Munich-Allach concentration camp was a forced labour camp established by the Nazi Schutzstaffel (SS) in Allach-Untermenzing, a suburb of Munich in southern Germany, in 1943. It provided slave labour for nearby factories of BMW, Dyckerhoff, Sager & Woerner, Kirsch Sägemühle, Pumpel Lochhausen and Organisation Todt with up to 17,000 prisoners in 1945. More than 1,800 of them came to death. It was the largest sub-camp of the Dachau concentration camp system (see map on the right, red square). Another smaller subcamp Allach porcelain a.k.a. Porzellan Manufaktur Allach with about 40 prisoners produced porcelain artworks.

History
A labour camp was established on February 22, 1943 to address workforce shortages in the armament and building industry of Nazi Germany.

Camp population

The camp divided Jews from non-Jews as well as men from women.
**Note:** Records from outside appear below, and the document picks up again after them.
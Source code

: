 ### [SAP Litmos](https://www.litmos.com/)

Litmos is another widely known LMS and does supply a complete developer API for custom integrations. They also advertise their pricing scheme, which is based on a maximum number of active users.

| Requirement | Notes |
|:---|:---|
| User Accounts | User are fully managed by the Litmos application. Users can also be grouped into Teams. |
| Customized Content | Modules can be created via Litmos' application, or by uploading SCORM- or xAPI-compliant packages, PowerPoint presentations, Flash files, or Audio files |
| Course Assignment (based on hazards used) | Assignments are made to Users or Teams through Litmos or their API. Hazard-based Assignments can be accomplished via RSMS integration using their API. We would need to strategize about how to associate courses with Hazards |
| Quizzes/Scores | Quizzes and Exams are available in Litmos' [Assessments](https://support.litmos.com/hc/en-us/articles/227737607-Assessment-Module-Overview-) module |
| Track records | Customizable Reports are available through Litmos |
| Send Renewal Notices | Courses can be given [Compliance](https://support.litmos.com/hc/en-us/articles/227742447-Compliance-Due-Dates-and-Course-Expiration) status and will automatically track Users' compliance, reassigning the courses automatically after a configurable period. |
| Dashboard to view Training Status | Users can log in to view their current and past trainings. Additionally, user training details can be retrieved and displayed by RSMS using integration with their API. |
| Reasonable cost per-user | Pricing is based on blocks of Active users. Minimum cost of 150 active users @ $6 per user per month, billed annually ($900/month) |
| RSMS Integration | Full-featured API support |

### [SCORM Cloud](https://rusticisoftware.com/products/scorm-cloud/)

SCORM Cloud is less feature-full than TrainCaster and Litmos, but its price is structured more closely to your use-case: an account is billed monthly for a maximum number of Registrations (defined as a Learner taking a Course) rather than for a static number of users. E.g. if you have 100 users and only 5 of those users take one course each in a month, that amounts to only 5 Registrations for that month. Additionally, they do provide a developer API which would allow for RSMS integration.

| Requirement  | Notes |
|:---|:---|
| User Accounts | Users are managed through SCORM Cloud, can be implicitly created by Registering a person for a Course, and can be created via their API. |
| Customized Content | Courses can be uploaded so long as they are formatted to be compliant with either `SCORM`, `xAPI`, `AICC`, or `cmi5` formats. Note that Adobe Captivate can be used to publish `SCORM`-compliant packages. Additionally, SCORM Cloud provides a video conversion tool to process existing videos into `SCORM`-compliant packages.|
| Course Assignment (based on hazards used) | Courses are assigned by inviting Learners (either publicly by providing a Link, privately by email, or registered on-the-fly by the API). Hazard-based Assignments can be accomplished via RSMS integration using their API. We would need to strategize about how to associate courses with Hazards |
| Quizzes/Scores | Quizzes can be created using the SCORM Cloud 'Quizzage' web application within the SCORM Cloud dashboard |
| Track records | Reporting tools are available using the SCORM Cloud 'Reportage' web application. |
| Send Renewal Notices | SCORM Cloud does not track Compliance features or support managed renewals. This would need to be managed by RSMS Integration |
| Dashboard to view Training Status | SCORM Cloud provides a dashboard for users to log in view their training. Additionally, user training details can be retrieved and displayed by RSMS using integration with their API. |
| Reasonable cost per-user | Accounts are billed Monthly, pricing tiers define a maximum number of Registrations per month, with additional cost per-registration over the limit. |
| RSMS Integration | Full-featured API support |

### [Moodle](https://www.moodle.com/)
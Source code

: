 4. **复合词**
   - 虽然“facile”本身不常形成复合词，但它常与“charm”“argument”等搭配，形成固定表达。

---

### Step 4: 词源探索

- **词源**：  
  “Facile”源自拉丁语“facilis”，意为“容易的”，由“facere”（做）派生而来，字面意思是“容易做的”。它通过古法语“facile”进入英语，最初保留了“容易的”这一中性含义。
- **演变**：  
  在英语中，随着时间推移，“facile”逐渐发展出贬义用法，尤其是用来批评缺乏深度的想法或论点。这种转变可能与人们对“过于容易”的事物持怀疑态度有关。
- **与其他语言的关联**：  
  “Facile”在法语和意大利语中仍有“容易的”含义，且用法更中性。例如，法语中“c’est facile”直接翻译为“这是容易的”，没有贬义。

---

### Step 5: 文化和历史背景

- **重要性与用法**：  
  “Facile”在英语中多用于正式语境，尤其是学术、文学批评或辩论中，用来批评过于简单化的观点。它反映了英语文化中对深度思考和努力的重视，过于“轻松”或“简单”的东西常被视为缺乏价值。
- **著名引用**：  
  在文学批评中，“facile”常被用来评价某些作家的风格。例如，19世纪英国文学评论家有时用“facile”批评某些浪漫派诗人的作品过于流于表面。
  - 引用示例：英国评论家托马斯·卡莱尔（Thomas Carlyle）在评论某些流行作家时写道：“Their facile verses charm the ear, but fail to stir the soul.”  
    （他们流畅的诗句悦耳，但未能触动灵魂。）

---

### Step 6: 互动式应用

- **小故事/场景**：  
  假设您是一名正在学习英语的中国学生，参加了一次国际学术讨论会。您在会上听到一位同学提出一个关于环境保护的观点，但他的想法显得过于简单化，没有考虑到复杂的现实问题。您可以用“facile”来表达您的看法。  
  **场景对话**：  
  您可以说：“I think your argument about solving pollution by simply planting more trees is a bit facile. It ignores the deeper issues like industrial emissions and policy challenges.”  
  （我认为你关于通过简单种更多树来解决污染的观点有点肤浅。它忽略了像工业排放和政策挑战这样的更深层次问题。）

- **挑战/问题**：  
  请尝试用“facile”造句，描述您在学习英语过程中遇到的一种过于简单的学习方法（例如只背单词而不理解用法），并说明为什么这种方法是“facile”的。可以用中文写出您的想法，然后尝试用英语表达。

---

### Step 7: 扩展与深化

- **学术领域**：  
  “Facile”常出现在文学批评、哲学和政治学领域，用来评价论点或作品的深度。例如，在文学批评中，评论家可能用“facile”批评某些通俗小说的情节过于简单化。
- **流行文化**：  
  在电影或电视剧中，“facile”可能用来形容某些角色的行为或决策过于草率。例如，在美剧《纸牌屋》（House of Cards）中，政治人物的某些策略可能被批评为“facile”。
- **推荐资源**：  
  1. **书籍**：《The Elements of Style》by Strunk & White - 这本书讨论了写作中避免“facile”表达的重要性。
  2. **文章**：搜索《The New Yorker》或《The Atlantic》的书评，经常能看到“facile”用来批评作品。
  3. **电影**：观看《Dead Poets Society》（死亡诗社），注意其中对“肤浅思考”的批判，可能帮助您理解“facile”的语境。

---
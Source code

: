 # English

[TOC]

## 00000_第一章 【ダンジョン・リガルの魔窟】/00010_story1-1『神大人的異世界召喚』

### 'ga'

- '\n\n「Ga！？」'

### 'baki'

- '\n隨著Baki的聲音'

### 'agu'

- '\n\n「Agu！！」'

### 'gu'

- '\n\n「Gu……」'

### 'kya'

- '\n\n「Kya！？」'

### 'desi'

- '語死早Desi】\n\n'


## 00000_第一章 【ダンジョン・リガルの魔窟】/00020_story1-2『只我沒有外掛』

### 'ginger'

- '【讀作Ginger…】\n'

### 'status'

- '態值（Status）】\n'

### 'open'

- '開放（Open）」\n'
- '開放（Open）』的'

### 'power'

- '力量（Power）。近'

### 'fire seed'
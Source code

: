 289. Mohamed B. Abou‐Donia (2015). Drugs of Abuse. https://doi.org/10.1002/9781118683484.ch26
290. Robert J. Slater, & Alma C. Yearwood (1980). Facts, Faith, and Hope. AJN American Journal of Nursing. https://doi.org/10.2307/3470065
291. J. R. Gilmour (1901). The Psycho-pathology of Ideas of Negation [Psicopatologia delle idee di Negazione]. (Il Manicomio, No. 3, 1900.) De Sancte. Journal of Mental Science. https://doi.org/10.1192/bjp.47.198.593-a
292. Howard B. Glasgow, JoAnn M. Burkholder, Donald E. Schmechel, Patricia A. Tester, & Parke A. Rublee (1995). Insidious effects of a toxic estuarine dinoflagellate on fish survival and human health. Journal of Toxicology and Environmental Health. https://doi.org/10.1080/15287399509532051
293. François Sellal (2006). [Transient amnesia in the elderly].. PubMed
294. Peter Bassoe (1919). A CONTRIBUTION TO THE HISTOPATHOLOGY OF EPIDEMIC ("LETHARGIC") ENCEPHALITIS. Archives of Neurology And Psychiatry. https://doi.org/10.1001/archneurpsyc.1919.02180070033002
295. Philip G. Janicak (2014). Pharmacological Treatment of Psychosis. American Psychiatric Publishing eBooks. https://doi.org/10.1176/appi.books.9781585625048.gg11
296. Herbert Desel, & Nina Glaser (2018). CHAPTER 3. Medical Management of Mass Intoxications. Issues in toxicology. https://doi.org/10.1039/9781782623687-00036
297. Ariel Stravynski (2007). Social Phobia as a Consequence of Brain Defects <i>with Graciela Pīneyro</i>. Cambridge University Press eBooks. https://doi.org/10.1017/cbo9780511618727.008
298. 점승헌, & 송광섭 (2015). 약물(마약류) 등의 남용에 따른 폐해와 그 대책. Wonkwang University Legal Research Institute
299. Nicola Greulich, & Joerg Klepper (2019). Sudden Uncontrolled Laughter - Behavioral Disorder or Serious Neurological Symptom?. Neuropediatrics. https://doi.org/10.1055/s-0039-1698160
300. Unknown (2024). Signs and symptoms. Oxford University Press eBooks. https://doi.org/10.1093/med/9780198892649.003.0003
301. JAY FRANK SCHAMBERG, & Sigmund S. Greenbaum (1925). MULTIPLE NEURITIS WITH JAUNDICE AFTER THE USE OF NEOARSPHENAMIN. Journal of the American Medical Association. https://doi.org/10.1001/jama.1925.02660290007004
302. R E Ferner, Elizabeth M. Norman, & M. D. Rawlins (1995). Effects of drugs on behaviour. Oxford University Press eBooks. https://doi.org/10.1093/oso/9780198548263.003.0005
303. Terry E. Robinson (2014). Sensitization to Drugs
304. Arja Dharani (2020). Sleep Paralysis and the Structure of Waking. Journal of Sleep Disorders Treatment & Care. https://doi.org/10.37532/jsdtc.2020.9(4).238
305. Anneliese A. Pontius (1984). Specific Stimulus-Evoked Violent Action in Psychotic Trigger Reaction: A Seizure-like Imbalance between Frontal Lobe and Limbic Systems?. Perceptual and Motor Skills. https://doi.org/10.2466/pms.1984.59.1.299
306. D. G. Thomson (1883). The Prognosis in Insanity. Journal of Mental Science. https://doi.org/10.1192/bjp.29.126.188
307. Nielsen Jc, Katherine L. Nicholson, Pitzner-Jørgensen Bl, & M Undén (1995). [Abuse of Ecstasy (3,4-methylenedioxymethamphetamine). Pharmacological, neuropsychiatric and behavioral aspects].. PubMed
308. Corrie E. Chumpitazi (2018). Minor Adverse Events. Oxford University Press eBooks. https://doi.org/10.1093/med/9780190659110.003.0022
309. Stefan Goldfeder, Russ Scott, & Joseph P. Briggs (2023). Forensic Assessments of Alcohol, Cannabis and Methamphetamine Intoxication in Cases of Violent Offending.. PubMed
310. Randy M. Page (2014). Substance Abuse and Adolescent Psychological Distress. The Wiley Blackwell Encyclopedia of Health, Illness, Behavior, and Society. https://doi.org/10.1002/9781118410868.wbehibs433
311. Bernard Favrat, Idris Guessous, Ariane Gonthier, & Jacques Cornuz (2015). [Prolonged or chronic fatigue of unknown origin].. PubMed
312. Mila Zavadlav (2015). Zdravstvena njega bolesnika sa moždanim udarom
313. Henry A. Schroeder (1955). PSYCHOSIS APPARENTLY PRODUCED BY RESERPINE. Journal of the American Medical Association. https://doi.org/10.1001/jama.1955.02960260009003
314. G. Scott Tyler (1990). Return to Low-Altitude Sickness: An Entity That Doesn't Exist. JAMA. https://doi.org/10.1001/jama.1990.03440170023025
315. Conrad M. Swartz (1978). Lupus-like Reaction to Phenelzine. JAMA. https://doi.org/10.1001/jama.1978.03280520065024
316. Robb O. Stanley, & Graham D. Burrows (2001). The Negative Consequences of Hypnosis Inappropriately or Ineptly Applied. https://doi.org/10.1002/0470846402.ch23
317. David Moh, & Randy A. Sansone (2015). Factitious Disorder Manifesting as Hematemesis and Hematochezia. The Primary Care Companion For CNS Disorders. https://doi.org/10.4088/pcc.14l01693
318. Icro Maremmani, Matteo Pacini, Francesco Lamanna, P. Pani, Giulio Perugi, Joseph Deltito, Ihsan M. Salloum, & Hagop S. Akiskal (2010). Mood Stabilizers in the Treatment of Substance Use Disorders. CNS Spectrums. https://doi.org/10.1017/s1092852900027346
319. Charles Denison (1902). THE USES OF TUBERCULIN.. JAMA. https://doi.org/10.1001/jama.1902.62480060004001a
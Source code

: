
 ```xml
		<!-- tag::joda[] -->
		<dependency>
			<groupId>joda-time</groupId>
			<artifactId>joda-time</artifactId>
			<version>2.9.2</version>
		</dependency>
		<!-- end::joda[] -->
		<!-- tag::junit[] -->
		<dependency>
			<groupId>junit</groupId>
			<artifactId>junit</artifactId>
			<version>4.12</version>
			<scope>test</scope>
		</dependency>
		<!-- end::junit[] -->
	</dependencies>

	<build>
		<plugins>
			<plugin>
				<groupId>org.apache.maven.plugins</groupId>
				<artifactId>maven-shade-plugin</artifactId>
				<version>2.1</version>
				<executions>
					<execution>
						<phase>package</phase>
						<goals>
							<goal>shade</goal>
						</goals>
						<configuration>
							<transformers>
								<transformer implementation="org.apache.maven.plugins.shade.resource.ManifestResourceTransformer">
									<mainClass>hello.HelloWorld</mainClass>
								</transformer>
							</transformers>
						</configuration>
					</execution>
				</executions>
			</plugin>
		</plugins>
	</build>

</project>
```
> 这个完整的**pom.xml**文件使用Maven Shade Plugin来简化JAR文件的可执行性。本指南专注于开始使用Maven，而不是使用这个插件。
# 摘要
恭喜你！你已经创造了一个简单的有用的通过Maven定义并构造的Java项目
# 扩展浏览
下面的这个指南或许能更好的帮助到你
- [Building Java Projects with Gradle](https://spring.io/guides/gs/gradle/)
The number of prisoners varied at different points in time.  Approximately 3,000–4,000 men were in the camp, with many more as Allach became an end point for many death marches and transports from other concentration camps. The women's camp was much smaller at 200–300 persons. The prisoner population in the non-Jewish camp was mainly French, Russians, Poles, Spanish, Czechs and Dutch, as well as victims of racial persecution and German opponents of the regime.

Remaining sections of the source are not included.